Discover new ways to expand your international presence. Canada`s broad (and growing) commercial network provides Canadian businesses with preferential access to various markets around the world. This page examines Canada`s Free Trade Agreement (FTA), Foreign Investment Promotion and Protection Agreements (FIPA), multilateral agreements and World Trade Organization (WTO) agreements. Note: The texts of the treaty on this page are exclusively for information; the official texts of the treaties are published in the “Treaty of Canada” series. Learn more about Canada`s trade and investment agreements: types of contracts and the gradual development of trade and investment agreements. Use the drop-down menu to search for an agreement by grouping of countries, type of contract or status. Or use the filter option to search for keywords. For eFTA-Philippines trade statistics see EFTA trade statistics tool The EU works closely with ASEAN as a whole. Cooperation will be maintained through the EU-ASEAN dialogue, which includes discussions on trade and investment issues between ministers and senior economic officials.

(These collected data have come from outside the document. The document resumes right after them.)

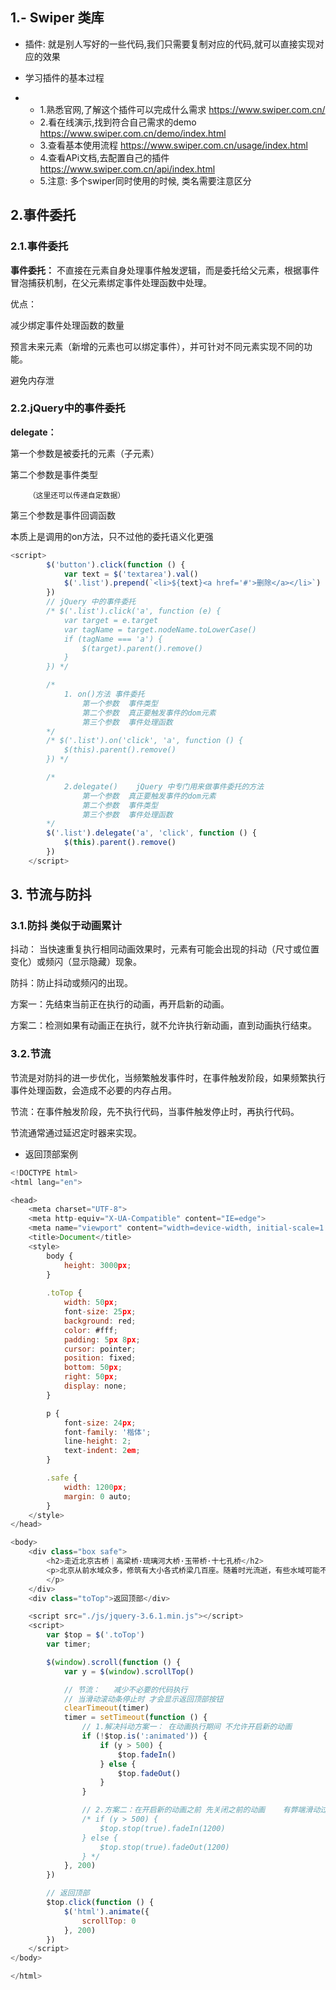 ## **1.- Swiper 类库**

- 插件: 就是别人写好的一些代码,我们只需要复制对应的代码,就可以直接实现对应的效果

- 学习插件的基本过程

- - 1.熟悉官网,了解这个插件可以完成什么需求 	https://www.swiper.com.cn/ 
  - 2.看在线演示,找到符合自己需求的demo		https://www.swiper.com.cn/demo/index.html
  - 3.查看基本使用流程 					https://www.swiper.com.cn/usage/index.html
  - 4.查看APi文档,去配置自己的插件 			https://www.swiper.com.cn/api/index.html
  - 5.注意: 多个swiper同时使用的时候, 类名需要注意区分

## **2.事件委托**

### **2.1.事件委托**

**事件委托：** 不直接在元素自身处理事件触发逻辑，而是委托给父元素，根据事件冒泡捕获机制，在父元素绑定事件处理函数中处理。

优点：

 减少绑定事件处理函数的数量

 预言未来元素（新增的元素也可以绑定事件），并可针对不同元素实现不同的功能。

 避免内存泄

### **2.2.jQuery中的事件委托**

**delegate：**

 第一个参数是被委托的元素（子元素）

 第二个参数是事件类型

 		（这里还可以传递自定数据）

 第三个参数是事件回调函数

本质上是调用的on方法，只不过他的委托语义化更强

```js
<script>
        $('button').click(function () {
            var text = $('textarea').val()
            $('.list').prepend(`<li>${text}<a href='#'>删除</a></li>`)
        })
        // jQuery 中的事件委托
        /* $('.list').click('a', function (e) {
            var target = e.target
            var tagName = target.nodeName.toLowerCase()
            if (tagName === 'a') {
                $(target).parent().remove()
            }
        }) */

        /*
            1. on()方法 事件委托
                第一个参数  事件类型
                第二个参数  真正要触发事件的dom元素
                第三个参数  事件处理函数
        */
        /* $('.list').on('click', 'a', function () {
            $(this).parent().remove()
        }) */

        /*
            2.delegate()    jQuery 中专门用来做事件委托的方法
                第一个参数  真正要触发事件的dom元素
                第二个参数  事件类型
                第三个参数  事件处理函数
        */
        $('.list').delegate('a', 'click', function () {
            $(this).parent().remove()
        })
    </script>
```

## **3. 节流与防抖**

### **3.1.防抖	类似于动画累计**

抖动： 当快速重复执行相同动画效果时，元素有可能会出现的抖动（尺寸或位置变化）或频闪（显示隐藏）现象。

防抖：防止抖动或频闪的出现。

方案一：先结束当前正在执行的动画，再开启新的动画。

方案二：检测如果有动画正在执行，就不允许执行新动画，直到动画执行结束。

### **3.2.节流**

节流是对防抖的进一步优化，当频繁触发事件时，在事件触发阶段，如果频繁执行事件处理函数，会造成不必要的内存占用。

节流：在事件触发阶段，先不执行代码，当事件触发停止时，再执行代码。

节流通常通过延迟定时器来实现。

- 返回顶部案例

```js
<!DOCTYPE html>
<html lang="en">

<head>
    <meta charset="UTF-8">
    <meta http-equiv="X-UA-Compatible" content="IE=edge">
    <meta name="viewport" content="width=device-width, initial-scale=1.0">
    <title>Document</title>
    <style>
        body {
            height: 3000px;
        }
        
        .toTop {
            width: 50px;
            font-size: 25px;
            background: red;
            color: #fff;
            padding: 5px 8px;
            cursor: pointer;
            position: fixed;
            bottom: 50px;
            right: 50px;
            display: none;
        }

        p {
            font-size: 24px;
            font-family: '楷体';
            line-height: 2;
            text-indent: 2em;
        }

        .safe {
            width: 1200px;
            margin: 0 auto;
        }
    </style>
</head>

<body>
    <div class="box safe">
        <h2>走近北京古桥｜高梁桥·琉璃河大桥·玉带桥·十七孔桥</h2>
        <p>北京从前水域众多，修筑有大小各式桥梁几百座。随着时光流逝，有些水域可能不复存在，部分桥梁也已消失，那些留存至今的古桥因而显得愈加宝贵。它们是古代劳动人民智慧的体现，也为今人了解过去提供了线索。文旅君今天邀请各位走近北京古桥梁，了解高粱桥、琉璃河大桥、玉带桥和十七孔桥的风采。
        </p>
    </div>
    <div class="toTop">返回顶部</div>

    <script src="./js/jquery-3.6.1.min.js"></script>
    <script>
        var $top = $('.toTop')
        var timer;

        $(window).scroll(function () {
            var y = $(window).scrollTop()

            // 节流：   减少不必要的代码执行
            // 当滑动滚动条停止时 才会显示返回顶部按钮
            clearTimeout(timer)
            timer = setTimeout(function () {
                // 1.解决抖动方案一： 在动画执行期间 不允许开启新的动画
                if (!$top.is(':animated')) {
                    if (y > 500) {
                        $top.fadeIn()
                    } else {
                        $top.fadeOut()
                    }
                }

                // 2.方案二：在开启新的动画之前 先关闭之前的动画    有弊端滑动过程中还是会显示
                /* if (y > 500) {
                    $top.stop(true).fadeIn(1200)
                } else {
                    $top.stop(true).fadeOut(1200)
                } */
            }, 200)
        })

        // 返回顶部
        $top.click(function () {
            $('html').animate({
                scrollTop: 0
            }, 200)
        })
    </script>
</body>

</html>
```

It describes the bilateral and multilateral trade agreements to which that country belongs, including with the United States. Includes websites and other resources that allow U.S. companies to get more information about how they can use these agreements. The parties recognize that economic development, social development and environmental protection are interdependent. In Chapter 11, they reaffirm their commitment to multilateral contracts and principles in the environment and work and commit to a level of protection by recognizing the right of each party to set its own level of environmental and labour protection. Arbitration procedures do not apply to this chapter. Chapter 6 on Trade in Services closely follows the approach of the WTO`s General Agreement on Trade in Services (GATS). It covers trade in all service sectors under the four types of supply. Separate annexes to financial services (Annex XIII), telecommunications services (Annex XIV), the free movement of individuals (Annex XV), maritime transport services (Annex XVI) and energy-related services (Annex XVII) complete the chapter with additional disciplines specific to these sectors. The lists of contracting parties with specific obligations and derogations from the treatment of the most favoured nation (MPF) are listed in Schedules XI and XII respectively.
These lists are subject to regular revision to further liberalize the exchange of services between the two parties. The agreement also provides for tariff concessions for both agricultural commodities and processed agricultural products in the bilateral annexes VIII to X of the agreement. Specific provisions to facilitate trade in fish and other seafood are contained in a separate annex of the trade chapter (Annex V). The agreement contains provisions to remove export duties, but the Philippines has maintained the possibility of these tariffs for the protocols, as indicated in Schedule IV. Other ASEAN free trade agreements have concluded a preferential agreement with China, Hong Kong, India, Japan, South Korea, Australia and New Zealand. Visit www.dti.gov.ph/15-main-content/dummy-article/682-free-trade-agreements and tariffcommission.gov.ph/finder/ for a list of Philippine trade agreements and tariff plans and related commitments. More information on trade is also available on the Philippine National Trade Repository website pntr.gov.ph/. Ensuring better access for EU exporters to the dynamic ASEAN market is an EU priority. Negotiations for a trade and investment agreement between the region and ASEAN began in 2007 and were interrupted by mutual agreement in 2009 to relax a bilateral negotiating format.